The early season coolness in Philly and much of the rest of the East was a surprise, said Owen Shieh, warning coordination meteorologist with NOAA’s Weather Prediction Center, in College Park, Md. The West, conversely, was quite warm.

The contrasts were the result of “pattern persistence,” said Tony Fracasso, a weather center meteorologist.

In the East, “This winter started quite strong,” he added, compared with recent winters. “It was not record cold,” but, “it sure felt cold for us.”

What’s ahead the rest of the winter of 2025-26

That likely will be the case early next week, and NOAA’s Climate Prediction Center has chances favoring below normal temperatures and above-normal precipitation in the Jan. 22-28 period.

Pastelok said that upper-air patterns are aligning in such a way that favors importing cold air from northwestern Canada.

The Climate Center’s Laura Ciasto said she does not see a major invasion of the polar vortex in the next few weeks.

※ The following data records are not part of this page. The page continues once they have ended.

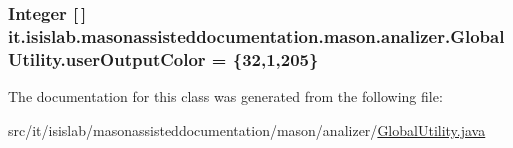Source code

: \hypertarget{classit_1_1isislab_1_1masonassisteddocumentation_1_1mason_1_1analizer_1_1_global_utility_a0fcb324ae33eb93bd5b9177e342ecc82}{
\subsubsection[{user\-Output\-Color}]{\setlength{\rightskip}{0pt plus 5cm}Integer \mbox{[}$\,$\mbox{]} it.\-isislab.\-masonassisteddocumentation.\-mason.\-analizer.\-Global\-Utility.\-user\-Output\-Color = \{32,1,205\}\hspace{0.3cm}{\ttfamily [static]}}}\label{classit_1_1isislab_1_1masonassisteddocumentation_1_1mason_1_1analizer_1_1_global_utility_a0fcb324ae33eb93bd5b9177e342ecc82}


The documentation for this class was generated from the following file\-:\begin{DoxyCompactItemize}
\item 
src/it/isislab/masonassisteddocumentation/mason/analizer/\hyperlink{_global_utility_8java}{Global\-Utility.\-java}\end{DoxyCompactItemize}
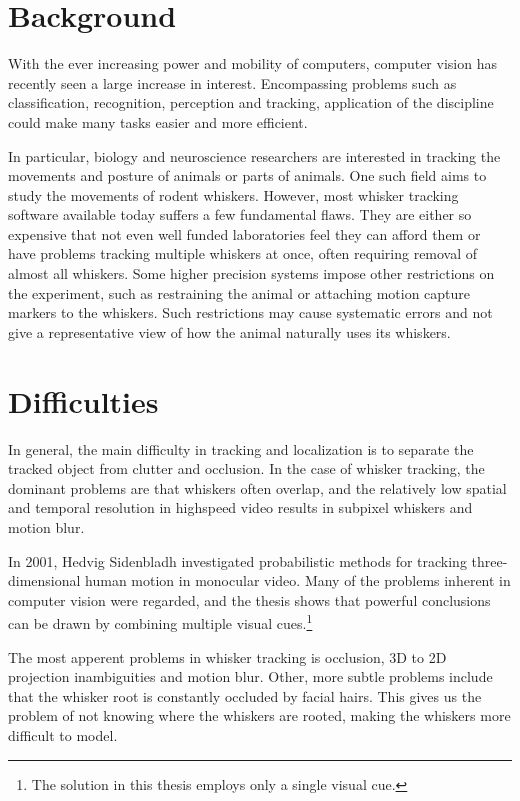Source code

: \section{Background}

With the ever increasing power and mobility of computers, computer vision has recently seen a large increase in interest. 
Encompassing problems such as classification, recognition, perception and tracking, application of the discipline could make many tasks easier and more efficient.

In particular, biology and neuroscience researchers are interested in tracking the movements and posture \cite{WhiskerVideography} of animals or parts of animals.
One such field aims to study the movements of rodent whiskers. However, most whisker tracking software available today suffers a few fundamental flaws.
They are either so expensive that not even well funded laboratories feel they can afford them or have problems tracking multiple whiskers at once, often requiring removal of almost all whiskers. 
Some higher precision systems impose other restrictions on the experiment, such as restraining the animal or attaching motion 
capture markers to the whiskers. \cite{BadExample1} Such restrictions may cause systematic errors and not give 
a representative view of how the animal naturally uses its whiskers.

\section{Difficulties}
In general, the main difficulty in tracking and localization is to separate the tracked object from clutter
and occlusion. In the case of whisker tracking, the dominant problems are that whiskers often overlap, 
and the relatively low spatial and temporal resolution in highspeed
video results in subpixel whiskers and motion blur. \cite{WhiskerVideography}

In 2001, Hedvig Sidenbladh investigated probabilistic methods for
tracking three-dimensional human motion in monocular
video. \cite{Hedvig} Many of the problems inherent in computer vision
were regarded, and the thesis shows that powerful conclusions can be
drawn by combining multiple visual cues.\footnote{The solution in this
thesis employs only a single visual cue.}

The most apperent problems in whisker tracking is occlusion, 3D to 2D
projection inambiguities and motion blur. Other, more subtle problems
include that the whisker root is constantly occluded by facial
hairs. This gives us the problem of not knowing where the whiskers are
rooted, making the whiskers more difficult to model.

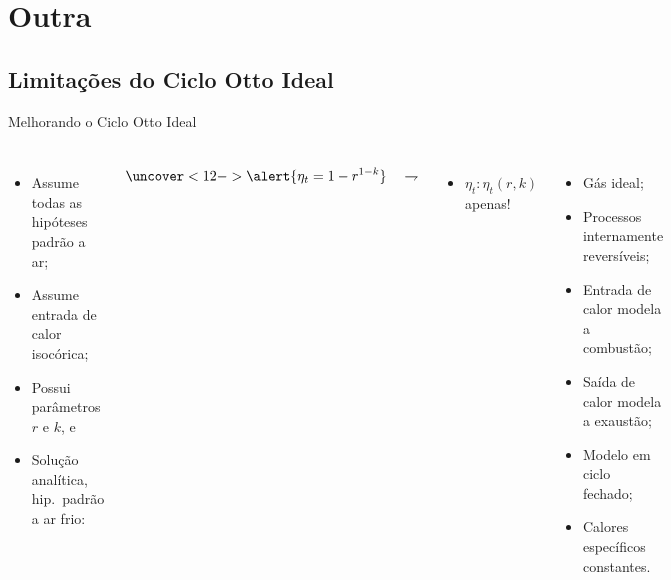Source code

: \section{Outra}

\subsection{Limitações do Ciclo Otto Ideal}

    \begin{frame}{Melhorando o Ciclo Otto Ideal}\vspace*{-2em}
        \begin{columns}
        \begin{itemize}
            \item<2->  Assume todas as \alert{hipóteses padrão a ar};
            \item<8->  Assume entrada de calor \alert{isocórica};
            \item<9->  Possui parâmetros \alert{$r$} e \alert{$k$}, e
            \item<10-> Solução analítica, \alert{hip.~padrão a ar frio}:\\[\bigskipamount]
        \end{itemize}
        \begin{equation*}
            \uncover<12->{\alert{\eta_t = 1 - r^{1-k}}\quad\rightharpoondown}
        \end{equation*}%
        \vspace*{-1em}
        \begin{itemize}
            \item<13-> $\eta_t\!:\!\eta_t(r, k)$ \alert{apenas}!
        \end{itemize}
        \begin{itemize}
            \item<3->  Gás \alert{ideal};
            \item<4->  Processos \alert{internamente reversíveis};
            \item<5->  Entrada de \alert{calor} modela a combustão;
            \item<6->  Saída de \alert{calor} modela a exaustão;
            \item<7->  Modelo em \alert{ciclo fechado};
            \item<11-> Calores específicos \alert{constantes}.
        \end{itemize}
        \end{columns}
    \end{frame}
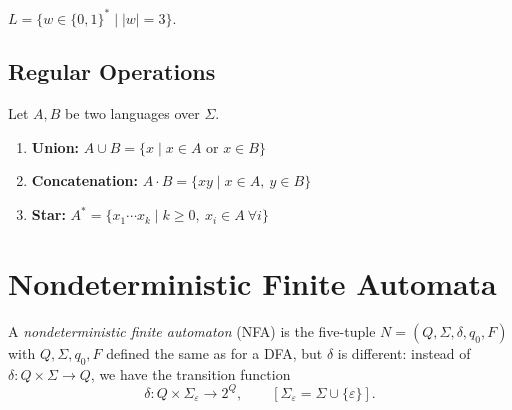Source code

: \begin{example}
$L = \{ w \in \{0,1\}^* \mid |w| = 3 \}$.

\begin{center}
\end{center}
\end{example}

\subsection{Regular Operations}

Let $A, B$ be two languages over $\Sigma$.
\begin{enumerate}[1.]
    \item \textbf{Union:} $A \cup B = \{x \mid x \in A \text{ or } x \in B\}$
    \item \textbf{Concatenation:} $A \cdot B = \{xy \mid x \in A,\ y \in B\}$
    \item \textbf{Star:} $A^* = \{x_1 \cdots x_k \mid k \geq 0,\ x_i \in A\ \forall i\}$
\end{enumerate}

\section{Nondeterministic Finite Automata}

\begin{greybox}
\begin{definition}[NFA]
A \emph{nondeterministic finite automaton} (NFA) is the five-tuple $N = (Q, \Sigma, \delta, q_0, F)$ with $Q, \Sigma, q_0, F$ defined the same as for a DFA, but $\delta$ is different: instead of $\delta : Q \times \Sigma \to Q$, we have the transition function
\[
\delta : Q \times \Sigma_\varepsilon \to 2^Q, \qquad [\Sigma_\varepsilon = \Sigma \cup \{\varepsilon\}].
\]
\end{definition}
\end{greybox}

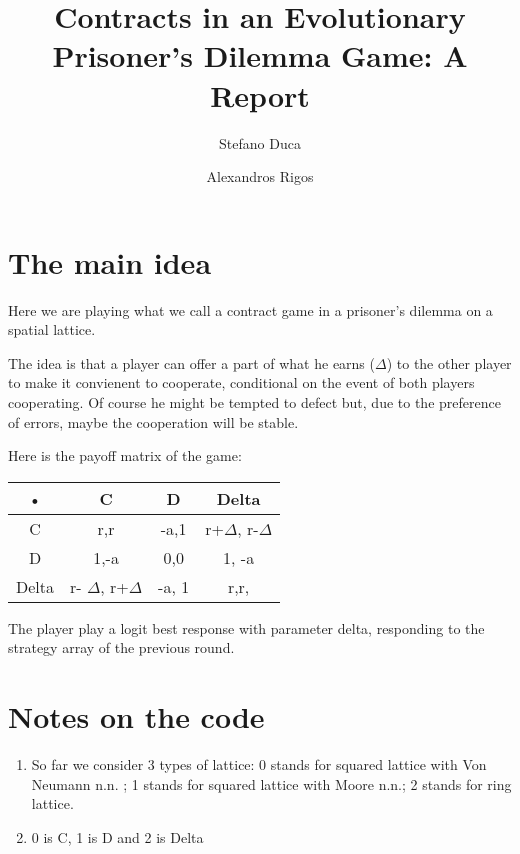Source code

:\documentclass{article}
\author{Stefano Duca \and Alexandros Rigos}
\title{Contracts in an Evolutionary Prisoner's Dilemma Game: A Report}
\begin{document}
\maketitle

\section{The main idea}
Here we are playing what we call a contract game in a prisoner's dilemma on a spatial lattice.

The idea is that a player can offer a part of what he earns ($\Delta$) to the other player to make it convienent to cooperate, conditional on the event of both players cooperating. Of course he might be tempted to defect but, due to the preference of errors, maybe the cooperation will be stable.

Here is the payoff matrix of the game:
\begin{center}
\begin{tabular}{|c|c|c|c|}
\hline 
• & C & D & Delta \\ 
\hline 
C & r,r & -a,1 & r+$\Delta$, r-$\Delta$ \\ 
\hline 
D & 1,-a & 0,0 & 1, -a \\ 
\hline 
Delta & r- $\Delta$, r+$\Delta$ & -a, 1 & r,r, \\ 
\hline 
\end{tabular} 
\end{center}

The player play a logit best response with parameter delta, responding to the strategy array of the previous round.

\section{Notes on the code}
\begin{enumerate}
\item  So far we consider 3 types of lattice:
0 stands for squared lattice with Von Neumann n.n. ;
1 stands for squared lattice with Moore n.n.;
2 stands for ring lattice.

\item 0 is C, 1 is D and 2 is Delta
\end{enumerate}
\end{document}
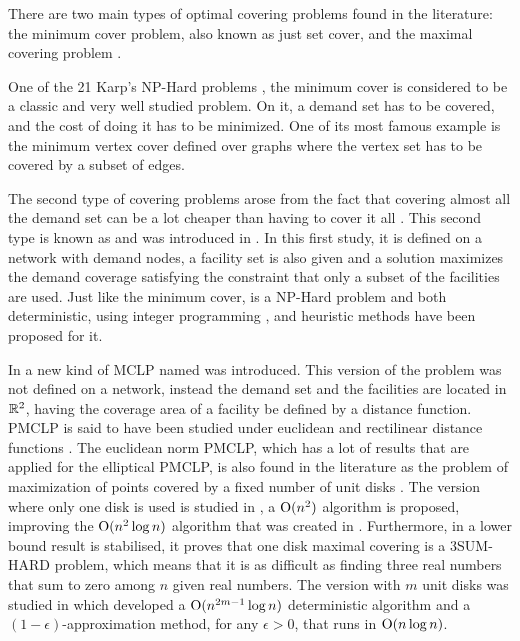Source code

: There are two main types of optimal covering problems found in the literature: the minimum cover problem, also known as just set cover, and the maximal covering problem \cite{karatas}. 

One of the 21 Karp's NP-Hard problems \cite{karp}, the minimum cover is considered to be a classic and very well studied problem. On it, a demand set has to be covered, and the cost of doing it has to be minimized. One of its most famous example is the minimum vertex cover defined over graphs where the vertex set has to be covered by a subset of edges.

The second type of covering problems arose from the fact that covering almost all the demand set can be a lot cheaper than having to cover it all \cite{garcia}. This second type is known as  and was introduced in \cite{church:1974}. In this first study, it is defined on a network with demand nodes, a facility set is also given and a solution maximizes the demand coverage satisfying the constraint that only a subset of the facilities are used. Just like the minimum cover, \MCLP is a NP-Hard problem \cite{hatta:2013} and both deterministic, using integer programming \cite{church:1974}, and heuristic methods \cite{revelle:2008} have been proposed for it. 

In \cite{church:1984} a new kind of MCLP named  was introduced. This version of the problem was not defined on a network, instead the demand set and the facilities are located in $\mathbb{R}^2$, having the coverage area of a facility be defined by a distance function. PMCLP is said to have been studied under euclidean and rectilinear distance functions \cite{younies}. The euclidean norm PMCLP, which has a lot of results that are applied for the elliptical PMCLP, is also found in the literature as the problem of maximization of points covered by a fixed number of unit disks \cite{cabello:2006}. The version where only one disk is used is studied in \cite{chazelle:1986}, a $\mathrm{O}(n^2)$ algorithm is proposed, improving the $\mathrm{O}(n^2\log{n})$ algorithm that was created in \cite{drezner}. Furthermore, in \cite{aronov:2008} a lower bound result is stabilised, it proves that one disk maximal covering is a 3SUM-HARD problem, which means that it is as difficult as finding three real numbers that sum to zero among $n$ given real numbers. 
The version with $m$ unit disks was studied in \cite{cabello:2006} which developed a $\mathrm{O}(n^{2m-1}\log{n})$ deterministic algorithm and a $(1-\epsilon)$-approximation method, for any $\epsilon > 0$, that runs in $\mathrm{O}(n\log{n})$.


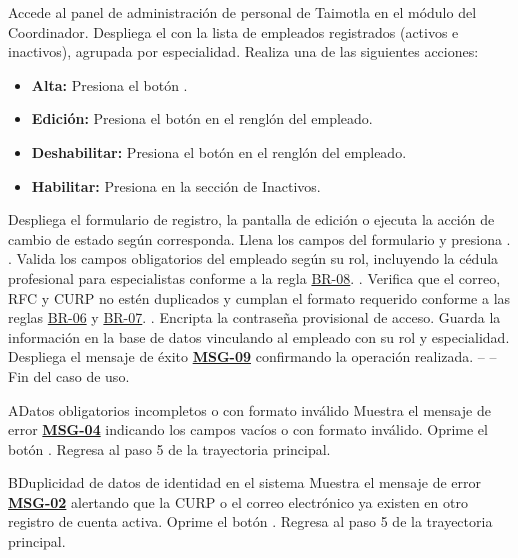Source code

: \begin{UCtrayectoria}
	\UCpaso[\UCactor] Accede al panel de administración de personal de Taimotla en el módulo del Coordinador.
	\UCpaso Despliega el  con la lista de empleados registrados (activos e inactivos), agrupada por especialidad.
	\UCpaso[\UCactor] Realiza una de las siguientes acciones:
		\begin{itemize}
			\item \textbf{Alta:} Presiona el botón .
			\item \textbf{Edición:} Presiona el botón  en el renglón del empleado.
			\item \textbf{Deshabilitar:} Presiona el botón  en el renglón del empleado.
			\item \textbf{Habilitar:} Presiona  en la sección de Inactivos.
		\end{itemize}
	\UCpaso Despliega el formulario de registro, la pantalla de edición o ejecuta la acción de cambio de estado según corresponda.
	\UCpaso[\UCactor] Llena los campos del formulario y presiona . .
	\UCpaso Valida los campos obligatorios del empleado según su rol, incluyendo la cédula profesional para especialistas conforme a la regla \hyperlink{BR-08}{BR-08}. .
	\UCpaso Verifica que el correo, RFC y CURP no estén duplicados y cumplan el formato requerido conforme a las reglas \hyperlink{BR-06}{BR-06} y \hyperlink{BR-07}{BR-07}. .
	\UCpaso Encripta la contraseña provisional de acceso.
	\UCpaso Guarda la información en la base de datos vinculando al empleado con su rol y especialidad.
	\UCpaso Despliega el mensaje de éxito \hyperlink{mMSG09}{\bf MSG-09} confirmando la operación realizada.
	\UCpaso[] -- -- Fin del caso de uso.
\end{UCtrayectoria}

\begin{UCtrayectoriaA}{A}{Datos obligatorios incompletos o con formato inválido}
	\UCpaso Muestra el mensaje de error \hyperlink{mMSG04}{\bf MSG-04} indicando los campos vacíos o con formato inválido.
	\UCpaso[\UCactor] Oprime el botón .
	\UCpaso Regresa al paso 5 de la trayectoria principal.
\end{UCtrayectoriaA}

\begin{UCtrayectoriaA}{B}{Duplicidad de datos de identidad en el sistema}
	\UCpaso Muestra el mensaje de error \hyperlink{mMSG02}{\bf MSG-02} alertando que la CURP o el correo electrónico ya existen en otro registro de cuenta activa.
	\UCpaso[\UCactor] Oprime el botón .
	\UCpaso Regresa al paso 5 de la trayectoria principal.
\end{UCtrayectoriaA}

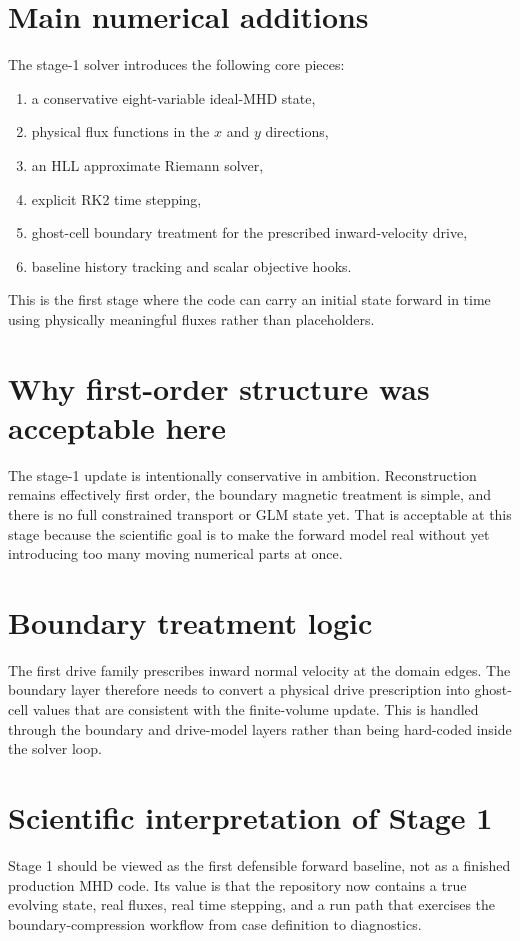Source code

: \documentclass[11pt]{article}
\begin{document}
\section{Main numerical additions}
The stage-1 solver introduces the following core pieces:
\begin{enumerate}[leftmargin=1.8em]
    \item a conservative eight-variable ideal-MHD state,
    \item physical flux functions in the $x$ and $y$ directions,
    \item an HLL approximate Riemann solver,
    \item explicit RK2 time stepping,
    \item ghost-cell boundary treatment for the prescribed inward-velocity drive,
    \item baseline history tracking and scalar objective hooks.
\end{enumerate}
This is the first stage where the code can carry an initial state forward in time using physically meaningful fluxes rather than placeholders.

\section{Why first-order structure was acceptable here}
The stage-1 update is intentionally conservative in ambition. Reconstruction remains effectively first order, the boundary magnetic treatment is simple, and there is no full constrained transport or GLM state yet. That is acceptable at this stage because the scientific goal is to make the forward model real without yet introducing too many moving numerical parts at once.

\section{Boundary treatment logic}
The first drive family prescribes inward normal velocity at the domain edges. The boundary layer therefore needs to convert a physical drive prescription into ghost-cell values that are consistent with the finite-volume update. This is handled through the boundary and drive-model layers rather than being hard-coded inside the solver loop.

\section{Scientific interpretation of Stage 1}
Stage 1 should be viewed as the first defensible forward baseline, not as a finished production MHD code. Its value is that the repository now contains a true evolving state, real fluxes, real time stepping, and a run path that exercises the boundary-compression workflow from case definition to diagnostics.
\end{document}
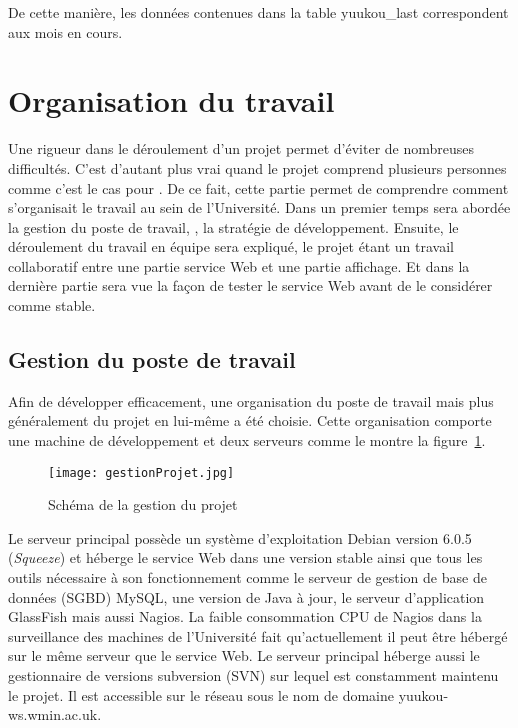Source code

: De cette mani\`ere, les donn\'ees contenues dans la table \textsf{yuukou\_last} correspondent aux mois en cours.


\section{Organisation du travail}

Une rigueur dans le d\'eroulement d'un projet permet d'\'eviter de nombreuses difficult\'es.
C'est d'autant plus vrai quand le projet comprend plusieurs personnes comme c'est le cas pour {\YuukouII}.
De ce fait, cette partie permet de comprendre comment s'organisait le travail au sein de l'Universit\'e.
Dans un premier temps sera abord\'ee la gestion du poste de travail, \cad, la strat\'egie de d\'eveloppement.
Ensuite, le d\'eroulement du travail en \'equipe sera expliqu\'e, le projet \'etant un travail collaboratif entre une partie service Web et une partie affichage.
Et dans la derni\`ere partie sera vue la fa\c{c}on de tester le service Web avant de le consid\'erer comme stable.

\subsection{Gestion du poste de travail}
\label{section:gestionProjet}

Afin de d\'evelopper efficacement, une organisation du poste de travail mais plus g\'en\'eralement du projet en lui-m\^eme a \'et\'e choisie.
Cette organisation comporte une machine de d\'eveloppement et deux serveurs comme le montre la figure~\ref{figure:gestionProjet}.

\begin{figure}[!ht]
	\centering
	\texttt{[image: gestionProjet.jpg]}
	\caption{Sch\'ema de la gestion du projet}
	\label{figure:gestionProjet}

\end{figure}

Le serveur principal poss\`ede un syst\`eme d'exploitation Debian version 6.0.5 (\textit{Squeeze}) et h\'eberge le service Web dans une version stable ainsi que tous les outils n\'ecessaire \`a son fonctionnement comme le serveur de gestion de base de donn\'ees (SGBD) MySQL, une version de Java \`a jour, le serveur d'application GlassFish mais aussi Nagios.
La faible consommation CPU de Nagios dans la surveillance des machines de l'Universit\'e fait qu'actuellement il peut \^etre h\'eberg\'e sur le m\^eme serveur que le service Web.
Le serveur principal h\'eberge aussi le gestionnaire de versions subversion (SVN) sur lequel est constamment maintenu le projet.
Il est accessible sur le r\'eseau sous le nom de domaine \textsf{yuukou-ws.wmin.ac.uk}.

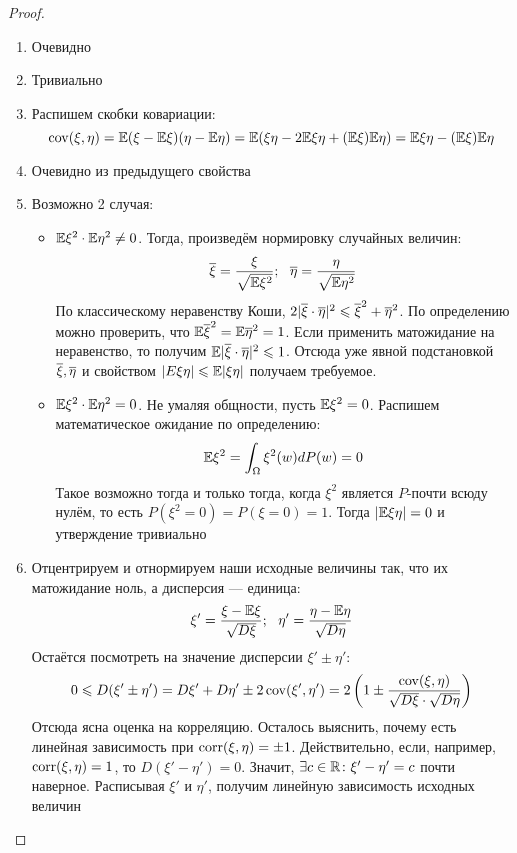 \begin{proof}~
	\begin{enumerate}
		\item Очевидно
		
		\item Тривиально
		
		\item Распишем скобки ковариации:
		\[
			\operatorname{cov}(\xi, \eta) = \mathbb{E}(\xi - \mathbb{E}\xi)(\eta - \mathbb{E}\eta) = \mathbb{E}(\xi\eta - 2\mathbb{E}\xi\eta + (\mathbb{E}\xi)\mathbb{E}\eta) = \mathbb{E}\xi\eta - (\mathbb{E}\xi)\mathbb{E}\eta
		\]
		
		\item Очевидно из предыдущего свойства
		
		\item Возможно 2 случая:
		\begin{itemize}
			\item $\mathbb{E}\xi^2 \cdot \mathbb{E}\eta^2 \neq 0$. Тогда, произведём нормировку случайных величин:
			\[
				\ol{\xi} = \frac{\xi}{\sqrt{\E\xi^2}};\ \ \ol{\eta} = \frac{\eta}{\sqrt{\E\eta^2}}
			\]
			По классическому неравенству Коши, \(2|\overline{\xi} \cdot \overline{\eta}|^2 \leqslant \overline{\xi}^2 + \overline{\eta}^2\). По определению можно проверить, что $\mathbb{E}\overline{\xi}^2 = \mathbb{E}\overline{\eta}^2 = 1$. Если применить матожидание на неравенство, то получим $\mathbb{E}|\overline{\xi} \cdot \overline{\eta}|^2 \leqslant 1$. Отсюда уже явной подстановкой $\overline{\xi}, \overline{\eta}$ и свойством $|E\xi\eta| \leqslant \mathbb{E}|\xi\eta|$ получаем требуемое.
			
			\item $\mathbb{E}\xi^2 \cdot \mathbb{E}\eta^2 = 0$. Не умаляя общности, пусть $\mathbb{E}\xi^2 = 0$. Распишем математическое ожидание по определению:
			\[
				\mathbb{E}\xi^2 = \int_\Omega \xi^2(w)dP(w) = 0
			\]
			Такое возможно тогда и только тогда, когда $\xi^2$ является $P$-почти всюду нулём, то есть $P(\xi^2 = 0) = P(\xi = 0) = 1$. Тогда $|\mathbb{E}\xi\eta| = 0$ и утверждение тривиально
		\end{itemize}
	
		\item Отцентрируем и отнормируем наши исходные величины так, что их матожидание ноль, а дисперсия --- единица:
		\[
			\xi' = \frac{\xi - \mathbb{E}\xi}{\sqrt{D\xi}};\ \ \eta' = \frac{\eta - \mathbb{E}\eta}{\sqrt{D\eta}}
		\]
		Остаётся посмотреть на значение дисперсии $\xi' \pm \eta'$:
		\[
			0 \leqslant D(\xi' \pm \eta') = D\xi' + D\eta' \pm 2\operatorname{cov}(\xi', \eta') = 2\left(1 \pm \frac{\operatorname{cov}(\xi, \eta)}{\sqrt{D\xi} \cdot \sqrt{D\eta}}\right)
		\]
		Отсюда ясна оценка на корреляцию. Осталось выяснить, почему есть линейная зависимость при $\operatorname{corr}(\xi, \eta) = \pm 1$. Действительно, если, например, $\operatorname{corr}(\xi, \eta) = 1$, то $D(\xi' - \eta') = 0$. Значит, $\exists c \in \mathbb{R} \colon \xi' - \eta' = c$ почти наверное. Расписывая $\xi'$ и $\eta'$, получим линейную зависимость исходных величин
	\end{enumerate}
\end{proof}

The vortex circles the Arctic, imprisoning the planet’s coldest air. But on occasion, the winds weaken, the freezer opens, and the contents spill southward.

She said the vortex winds are slightly weaker than normal but are expected to strengthen.

It is possible that lobes of the vortex may stretch on occasion, resulting in short-lived periods of cold in the Northeast, said Judah Cohen, research scientist with the Massachusetts Institute of Technology.

A period to watch would be the first week in February, when a significant disruption of the vortex is possible, Pastelok said.

A sudden stratospheric warming in the high atmosphere in the Arctic, which can lead to cold outbreaks in the contiguous United States “is not out of the question” late in the winter, Ciasto said.

Philadelphia’s peak snow season typically occurs in late January through mid-February.

Of the 10 biggest snowfalls in the city’s history, only three have occurred before Jan 22.